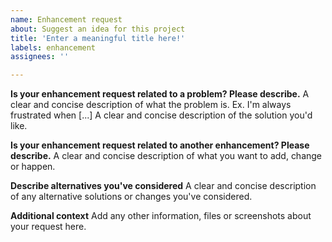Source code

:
 ```yaml
---
name: Enhancement request
about: Suggest an idea for this project
title: 'Enter a meaningful title here!'
labels: enhancement
assignees: ''

---
```


**Is your enhancement request related to a problem? Please describe.**
A clear and concise description of what the problem is. Ex. I'm always frustrated when [...]
A clear and concise description of the solution you'd like.

**Is your enhancement request related to another enhancement? Please describe.**
A clear and concise description of what you want to add, change or happen.

**Describe alternatives you've considered**
A clear and concise description of any alternative solutions or changes you've considered.

**Additional context**
Add any other information, files or screenshots about your request here.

-------

*Work item:*
Print the lines from the beginning of the records up to and including the line containing "A clear and concise description of what the", word for word, with no pictures.

*Solution for this exercise:*
Source code

:
 ```yaml
---
name: Enhancement request
about: Suggest an idea for this project
title: 'Enter a meaningful title here!'
labels: enhancement
assignees: ''

---
```


**Is your enhancement request related to a problem? Please describe.**
A clear and concise description of what the problem is. Ex. I'm always frustrated when [...]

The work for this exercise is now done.